* **Goal of the exercise**
Copy, exactly and without additions, every line in the records below from the one holding "2. **Update robots.txt**" through the one holding "## Post-Deployment Tasks", both ends included.

* **Provided information**
_____
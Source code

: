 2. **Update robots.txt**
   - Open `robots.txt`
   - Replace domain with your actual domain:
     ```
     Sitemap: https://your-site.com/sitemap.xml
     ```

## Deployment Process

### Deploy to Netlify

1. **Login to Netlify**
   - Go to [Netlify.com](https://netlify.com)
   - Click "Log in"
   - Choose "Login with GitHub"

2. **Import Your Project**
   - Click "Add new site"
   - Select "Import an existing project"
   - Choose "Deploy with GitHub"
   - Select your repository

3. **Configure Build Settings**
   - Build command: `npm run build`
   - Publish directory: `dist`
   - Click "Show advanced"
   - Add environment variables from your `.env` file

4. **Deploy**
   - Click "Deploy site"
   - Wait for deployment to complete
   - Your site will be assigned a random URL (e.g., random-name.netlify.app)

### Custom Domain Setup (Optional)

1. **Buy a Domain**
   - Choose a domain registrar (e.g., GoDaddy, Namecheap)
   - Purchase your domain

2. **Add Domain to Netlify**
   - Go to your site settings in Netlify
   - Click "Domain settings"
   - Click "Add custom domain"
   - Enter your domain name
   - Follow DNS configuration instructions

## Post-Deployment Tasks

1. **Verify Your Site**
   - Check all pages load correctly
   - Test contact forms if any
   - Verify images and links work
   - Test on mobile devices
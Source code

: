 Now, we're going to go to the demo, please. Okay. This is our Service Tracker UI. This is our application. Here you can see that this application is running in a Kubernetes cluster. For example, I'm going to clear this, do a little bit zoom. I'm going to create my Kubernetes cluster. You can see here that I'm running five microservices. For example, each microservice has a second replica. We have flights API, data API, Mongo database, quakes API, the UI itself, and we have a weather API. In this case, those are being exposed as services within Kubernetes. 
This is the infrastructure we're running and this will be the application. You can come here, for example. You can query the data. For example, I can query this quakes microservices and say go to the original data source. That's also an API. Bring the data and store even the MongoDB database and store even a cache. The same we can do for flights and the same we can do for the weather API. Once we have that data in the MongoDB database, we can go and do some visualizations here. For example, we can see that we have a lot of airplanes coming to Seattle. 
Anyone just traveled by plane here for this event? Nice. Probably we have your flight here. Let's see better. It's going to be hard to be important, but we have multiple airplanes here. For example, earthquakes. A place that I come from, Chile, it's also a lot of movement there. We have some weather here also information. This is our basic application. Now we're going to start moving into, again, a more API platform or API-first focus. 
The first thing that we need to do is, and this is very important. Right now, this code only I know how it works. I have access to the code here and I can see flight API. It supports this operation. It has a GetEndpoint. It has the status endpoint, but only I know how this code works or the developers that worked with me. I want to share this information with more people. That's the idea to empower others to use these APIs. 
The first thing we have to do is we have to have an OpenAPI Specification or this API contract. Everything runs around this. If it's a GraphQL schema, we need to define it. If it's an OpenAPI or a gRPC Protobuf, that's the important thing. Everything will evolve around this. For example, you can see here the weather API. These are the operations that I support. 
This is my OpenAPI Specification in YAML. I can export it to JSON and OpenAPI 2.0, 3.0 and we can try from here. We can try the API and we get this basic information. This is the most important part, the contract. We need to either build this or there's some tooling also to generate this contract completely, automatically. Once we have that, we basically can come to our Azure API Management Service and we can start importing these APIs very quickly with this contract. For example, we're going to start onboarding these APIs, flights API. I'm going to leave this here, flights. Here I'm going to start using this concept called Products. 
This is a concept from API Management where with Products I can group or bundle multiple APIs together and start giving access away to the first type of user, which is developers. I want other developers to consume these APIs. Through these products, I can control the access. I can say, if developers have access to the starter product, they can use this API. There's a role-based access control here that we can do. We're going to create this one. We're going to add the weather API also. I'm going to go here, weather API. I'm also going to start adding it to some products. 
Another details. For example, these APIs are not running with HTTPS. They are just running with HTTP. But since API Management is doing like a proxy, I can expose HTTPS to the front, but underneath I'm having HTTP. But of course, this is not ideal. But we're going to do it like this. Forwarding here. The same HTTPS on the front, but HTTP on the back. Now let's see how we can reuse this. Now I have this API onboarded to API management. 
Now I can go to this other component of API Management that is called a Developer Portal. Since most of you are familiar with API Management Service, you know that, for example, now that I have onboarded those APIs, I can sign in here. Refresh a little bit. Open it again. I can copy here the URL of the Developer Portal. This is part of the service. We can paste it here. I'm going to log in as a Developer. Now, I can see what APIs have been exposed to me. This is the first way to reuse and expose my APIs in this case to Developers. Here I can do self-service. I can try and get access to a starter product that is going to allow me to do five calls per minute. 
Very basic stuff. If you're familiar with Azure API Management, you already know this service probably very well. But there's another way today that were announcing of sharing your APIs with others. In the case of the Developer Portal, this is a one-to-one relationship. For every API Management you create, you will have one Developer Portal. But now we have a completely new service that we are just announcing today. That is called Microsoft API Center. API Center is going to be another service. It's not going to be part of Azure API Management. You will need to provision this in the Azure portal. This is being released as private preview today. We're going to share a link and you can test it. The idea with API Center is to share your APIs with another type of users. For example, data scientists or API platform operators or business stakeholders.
_____
* **Response to this task**
: 2. **Update robots.txt**
   - Open `robots.txt`
   - Replace domain with your actual domain:
     ```
     Sitemap: https://your-site.com/sitemap.xml
     ```

## Deployment Process

### Deploy to Netlify

1. **Login to Netlify**
   - Go to [Netlify.com](https://netlify.com)
   - Click "Log in"
   - Choose "Login with GitHub"

2. **Import Your Project**
   - Click "Add new site"
   - Select "Import an existing project"
   - Choose "Deploy with GitHub"
   - Select your repository

3. **Configure Build Settings**
   - Build command: `npm run build`
   - Publish directory: `dist`
   - Click "Show advanced"
   - Add environment variables from your `.env` file

4. **Deploy**
   - Click "Deploy site"
   - Wait for deployment to complete
   - Your site will be assigned a random URL (e.g., random-name.netlify.app)

### Custom Domain Setup (Optional)

1. **Buy a Domain**
   - Choose a domain registrar (e.g., GoDaddy, Namecheap)
   - Purchase your domain

2. **Add Domain to Netlify**
   - Go to your site settings in Netlify
   - Click "Domain settings"
   - Click "Add custom domain"
   - Enter your domain name
   - Follow DNS configuration instructions

## Post-Deployment Tasks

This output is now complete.